What is being asked:
Report every line of the records below that includes the string "dotnet".

Supplied data:
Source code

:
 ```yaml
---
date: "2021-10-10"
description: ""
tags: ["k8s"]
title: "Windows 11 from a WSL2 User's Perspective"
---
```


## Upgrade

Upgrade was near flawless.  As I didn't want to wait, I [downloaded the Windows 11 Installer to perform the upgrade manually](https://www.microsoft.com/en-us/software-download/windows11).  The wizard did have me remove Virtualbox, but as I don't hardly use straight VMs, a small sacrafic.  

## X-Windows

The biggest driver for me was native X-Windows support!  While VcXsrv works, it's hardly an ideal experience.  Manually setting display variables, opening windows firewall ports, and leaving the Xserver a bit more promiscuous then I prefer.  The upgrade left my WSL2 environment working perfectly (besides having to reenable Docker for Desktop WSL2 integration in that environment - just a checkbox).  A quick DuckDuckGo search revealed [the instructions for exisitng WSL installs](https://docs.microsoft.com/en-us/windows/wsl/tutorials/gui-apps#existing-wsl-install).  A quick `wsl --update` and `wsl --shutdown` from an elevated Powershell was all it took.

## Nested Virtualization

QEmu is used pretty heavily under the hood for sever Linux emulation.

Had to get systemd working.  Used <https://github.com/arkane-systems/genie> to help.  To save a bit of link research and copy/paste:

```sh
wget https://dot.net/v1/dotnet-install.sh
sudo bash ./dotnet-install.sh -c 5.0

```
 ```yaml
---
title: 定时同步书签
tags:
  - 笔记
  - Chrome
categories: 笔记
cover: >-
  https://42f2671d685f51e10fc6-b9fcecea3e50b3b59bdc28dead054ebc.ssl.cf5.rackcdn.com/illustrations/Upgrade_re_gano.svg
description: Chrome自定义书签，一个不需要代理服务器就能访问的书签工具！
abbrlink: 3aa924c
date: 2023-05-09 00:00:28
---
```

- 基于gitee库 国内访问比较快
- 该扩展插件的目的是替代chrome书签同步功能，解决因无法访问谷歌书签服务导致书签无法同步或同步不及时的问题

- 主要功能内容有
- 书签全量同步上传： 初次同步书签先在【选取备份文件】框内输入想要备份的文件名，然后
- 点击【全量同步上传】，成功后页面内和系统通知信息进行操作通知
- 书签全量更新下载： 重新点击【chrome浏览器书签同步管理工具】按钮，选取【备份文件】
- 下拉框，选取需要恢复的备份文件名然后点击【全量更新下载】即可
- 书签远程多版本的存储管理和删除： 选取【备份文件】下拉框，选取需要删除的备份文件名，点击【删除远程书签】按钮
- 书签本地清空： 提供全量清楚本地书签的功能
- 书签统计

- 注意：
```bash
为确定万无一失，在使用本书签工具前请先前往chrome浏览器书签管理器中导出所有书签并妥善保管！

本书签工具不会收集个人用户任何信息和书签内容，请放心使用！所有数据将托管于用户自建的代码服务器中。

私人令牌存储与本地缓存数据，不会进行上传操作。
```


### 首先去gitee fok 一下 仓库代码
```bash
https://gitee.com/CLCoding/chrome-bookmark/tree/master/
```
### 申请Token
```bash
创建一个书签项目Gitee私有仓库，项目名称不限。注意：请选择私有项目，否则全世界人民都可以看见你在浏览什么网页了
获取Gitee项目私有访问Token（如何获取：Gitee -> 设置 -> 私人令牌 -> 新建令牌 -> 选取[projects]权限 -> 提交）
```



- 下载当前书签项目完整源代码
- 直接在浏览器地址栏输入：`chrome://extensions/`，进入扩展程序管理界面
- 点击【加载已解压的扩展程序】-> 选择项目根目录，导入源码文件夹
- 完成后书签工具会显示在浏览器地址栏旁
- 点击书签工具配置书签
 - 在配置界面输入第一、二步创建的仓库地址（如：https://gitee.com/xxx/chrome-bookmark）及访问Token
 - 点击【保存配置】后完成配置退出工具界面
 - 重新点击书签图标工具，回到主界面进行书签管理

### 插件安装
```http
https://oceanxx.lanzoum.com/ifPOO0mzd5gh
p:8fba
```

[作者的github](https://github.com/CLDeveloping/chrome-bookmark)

Solution to the exercise:
wget https://dot.net/v1/dotnet-install.sh
sudo bash ./dotnet-install.sh -c 5.0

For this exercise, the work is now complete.